It Figures is Yahoo Life's body image series, delving into the journeys of influential and inspiring figures as they explore what body confidence, body neutrality and self-love mean to them.
Jessica Marie Garcia has always had a prominent relationship with food as she grew up in a Cuban household with a single mother where she learned early that "food was love." But as the Florida native grew up to struggle with her weight and even face a health scare that forced her into a major lifestyle change, the actress's approach to food has come with challenges.
"My family showed love by making food and making sure you ate everything on your plate. And if you didn't want seconds, what was wrong with the food?" the On My Block actress recalls. "I'm an only child and food was one of my best friends."
The endless home-cooked meals made for amazing memories early, as Garcia notes that no occasion was without good food. Still, she began to learn that eating wasn't just a means of time with family or connection with her Cuban and Mexican backgrounds but instead was something associated with both health and appearance.
"My mom never said anything negative about my body, but my grandmother would. And I know that it was more from a health standpoint, but it was still like, 'You're getting too big, you need to take care of that now.' So that was where I started getting a little bit insecure about myself," Garcia explains. "Then it was kids making fun of me at school. I was always one of the biggest ones in class."
Garcia faced further reminders of body and beauty standards after school when she would get home and watch TV. She also became aware of a major lack in representation as a young plus-size Latina woman.
"I wasn't seeing myself represented on-screen. I wasn't seeing the love interest or the main character being someone who was a real plus-size," she says. "So I think I was probably about 8 or 9 when I realized that I didn't look like everyone else."
While she was growing up, the lack of representation made Garcia to feel that she needed to change herself in order to fit in as she attempted a number of diets that failed her. "I wouldn't eat all day. And then at night I would eat whatever," she said. "My metabolism was just halted."
Ultimately, it was the yo-yo dieting that threatened her chance of following her dreams of becoming an actress when she found out that her health was suffering.
"I had a bout with prediabetes," Garcia says. "That was really tough. When I found out I had just gotten Liv and Maddie [a Disney channel show that Garcia starred in until its end in 2017] and I was like, 'Oh my God, like all my dreams are coming true. I can't let this get the best of me.'"
Garcia was on the verge of being a type 2 diabetic, as her father was. Despite the family history, she felt that the condition was one she had given to herself. "The fact that I had an ability to change it, I knew that I had to," she explains.
It was then that the actress had to face her relationship with food in a way that she hadn't before by addressing the unhealthy habits she had acquired from her upbringing. "There's just certain things that become habitual," she notes of her eating. It took becoming prediabetic to allow her to see how it was truly affecting her.

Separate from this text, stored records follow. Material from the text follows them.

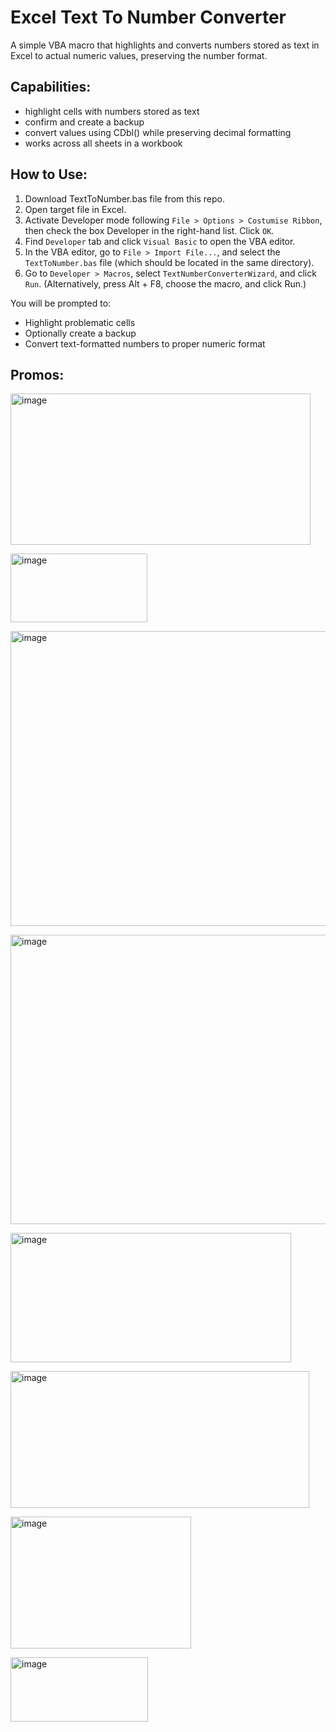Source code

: # Excel Text To Number Converter
A simple VBA macro that highlights and converts numbers stored as text in Excel to actual numeric values, preserving the number format.

## Capabilities:
- highlight cells with numbers stored as text
- confirm and create a backup
- convert values using CDbl() while preserving decimal formatting
- works across all sheets in a workbook

## How to Use:

1. Download TextToNumber.bas file from this repo.
2. Open target file in Excel.
3. Activate Developer mode following `File > Options > Costumise Ribbon`, then check the box Developer in the right-hand list. Click `OK`.
4. Find `Developer` tab and click `Visual Basic` to open the VBA editor.
5. In the VBA editor, go to `File > Import File...`, and select the `TextToNumber.bas` file (which should be located in the same directory).
6. Go to `Developer > Macros`, select `TextNumberConverterWizard`, and click `Run`. (Alternatively, press Alt + F8, choose the macro, and click Run.)

You will be prompted to:
- Highlight problematic cells
- Optionally create a backup
- Convert text-formatted numbers to proper numeric format

## Promos:
<img width="480" height="242" alt="image" src="https://github.com/user-attachments/assets/1ab04f6f-9fe8-4a0d-9629-d555368c217c" /><br>

<img width="219" height="110" alt="image" src="https://github.com/user-attachments/assets/f5a8fc3c-4ace-442e-9474-8a57952b8dc4" /><br>

<img width="553" height="472" alt="image" src="https://github.com/user-attachments/assets/271e942a-ed67-4ae2-9fb6-ea2aac142df8" /><br>

<img width="718" height="463" alt="image" src="https://github.com/user-attachments/assets/c4647e05-2f80-496a-ac3a-ddbc859eb19e" /><br>

<img width="449" height="207" alt="image" src="https://github.com/user-attachments/assets/907bde87-80c7-474e-be1d-84adb7e7afbb" /><br>

<img width="478" height="219" alt="image" src="https://github.com/user-attachments/assets/49327805-3201-4497-9ddf-38821d09d1d4" /><br>

<img width="289" height="211" alt="image" src="https://github.com/user-attachments/assets/532fb526-fccb-4ff2-93cb-2d8e2520c4bc" /><br>

<img width="220" height="103" alt="image" src="https://github.com/user-attachments/assets/308ff4e7-ec83-4e5a-b45a-a89c1f59f9a3" /><br>








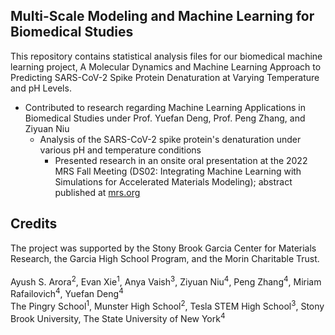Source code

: ## Multi-Scale Modeling and Machine Learning for Biomedical Studies

This repository contains statistical analysis files for our biomedical machine learning project, A Molecular Dynamics and Machine Learning Approach to Predicting SARS-CoV-2 Spike Protein Denaturation at Varying Temperature and pH Levels.

- Contributed to research regarding Machine Learning Applications in Biomedical Studies under Prof. Yuefan Deng, Prof. Peng Zhang, and Ziyuan Niu
  - Analysis of the SARS-CoV-2 spike protein's denaturation under various pH and temperature conditions
    - Presented research in an onsite oral presentation at the 2022 MRS Fall Meeting (DS02: Integrating Machine Learning with Simulations for Accelerated Materials Modeling); abstract published at [mrs.org](https://www.mrs.org/meetings-events/fall-meetings-exhibits/2022-mrs-fall-meeting/symposium-sessions/symposium-sessions-detail/2022_mrs_fall_meeting/ds02)

## Credits
The project was supported by the Stony Brook Garcia Center for Materials Research, the Garcia High School Program, and the Morin Charitable Trust.
<br /><br />Ayush S. Arora<sup>2</sup>, Evan Xie<sup>1</sup>, Anya Vaish<sup>3</sup>, Ziyuan Niu<sup>4</sup>, Peng Zhang<sup>4</sup>, Miriam Rafailovich<sup>4</sup>, Yuefan Deng<sup>4</sup>
<br />The Pingry School<sup>1</sup>, Munster High School<sup>2</sup>, Tesla STEM High School<sup>3</sup>, Stony Brook University, The State University of New York<sup>4</sup>
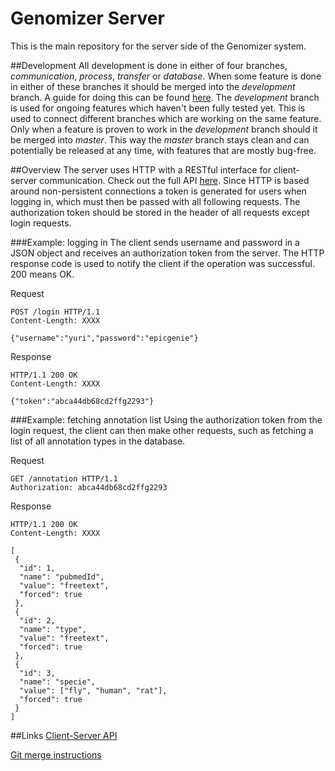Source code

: Genomizer Server
===================
This is the main repository for the server side of the Genomizer system. 

##Development
All development is done in either of four branches, *communication*, *process*, *transfer* or *database*. When some feature
is done in either of these branches it should be merged into the *development* branch.
A guide for doing this can be found [here](https://github.com/genomizer/genomizer-server/wiki/Merging-in-Git). The *development* 
branch is used for ongoing
features which haven't been fully tested yet. This is used to connect different branches which are working on the same feature.
Only when a feature is proven to work in the *development* branch should it be merged into *master*. This way
the *master* branch stays clean and can potentially be released at any time, with features that are mostly bug-free.

##Overview
The server uses HTTP with a RESTful interface
for client-server communication. Check out the full API [here](http://docs.genomizer.apiary.io/).
Since HTTP is based around non-persistent connections a token is generated for users when logging in, which must
then be passed with all following requests. The authorization token should be stored in the header of all requests
except login requests.

###Example: logging in
The client sends username and password in a JSON object and receives an authorization token from the server.
The HTTP response code is used to notify the client if the operation was successful. 200 means OK.

Request

    POST /login HTTP/1.1
    Content-Length: XXXX
    
    {"username":"yuri","password":"epicgenie"}

Response

    HTTP/1.1 200 OK
    Content-Length: XXXX

    {"token":"abca44db68cd2ffg2293"}

###Example:  fetching annotation list
Using the authorization token from the login request, the client can then make other requests, such as fetching a list
of all annotation types in the database.

Request

    GET /annotation HTTP/1.1
    Authorization: abca44db68cd2ffg2293

Response

    HTTP/1.1 200 OK
    Content-Length: XXXX

    [
     {
      "id": 1, 
      "name": "pubmedId",
      "value": "freetext",
      "forced": true
     }, 
     {
      "id": 2,
      "name": "type",
      "value": "freetext",
      "forced": true
     },
     {
      "id": 3,
      "name": "specie",
      "value": ["fly", "human", "rat"],
      "forced": true
     }
    ]

##Links
[Client-Server API](http://docs.genomizer.apiary.io/)

[Git merge instructions](https://github.com/genomizer/genomizer-server/wiki/Merging-in-Git)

"It was really just testing my willpower and realizing that I had an unhealthy relationship with food and I needed to reevaluate that in myself but also not make food the enemy," she says. "I'm not trying to win a beauty contest, I'm not trying to be the thinnest person in the room. That's never been me. I just want to be healthy."
What health looked like for her, however, was what she had to figure out.
"There's a misconception for people that are plus-size that they eat all the time and it's just an unfair stereotype," she says, sharing that there was "so much to learn" about taking care of herself and eating in a way that best suited her. A vital part of that has been coming to the understanding that her weight isn't an indication of her health.
"My weight still from that day has fluctuated back and forth. I can even see it in the seasons of On My Block. So it's something that doesn't go away," she says. "But I don't let it rule my life. If I have to wear a larger size in jeans, then I will. It's not something that I let control my entire identity or who I am."
Instead, Garcia found that embarking on her health journey allowed her to figure out who she really is. "My motivation was my future," she says. Most importantly, she's had the opportunity of evolving the trope of plus-size girls on TV through her portrayal of Jasmine on the Netflix series, which is in its final season.
"I'm a love interest. And that's so rare for anyone who is plus-size, especially for a show that doesn't comment on my size at all," she says. "They always love to give our bigger girls food in movies and such. And I'm over it. Any project that I do going forward, it will not be a thing."
But it's not only her audience that Garcia is attempting to inspire as she rids herself of the shame that so many people are made to feel over their bodies.
"I constantly have to remind myself that these negative thoughts that I have about my body are not something that I told myself. It's something that society has put on me and has put on other people," she says. "There's nothing wrong with me."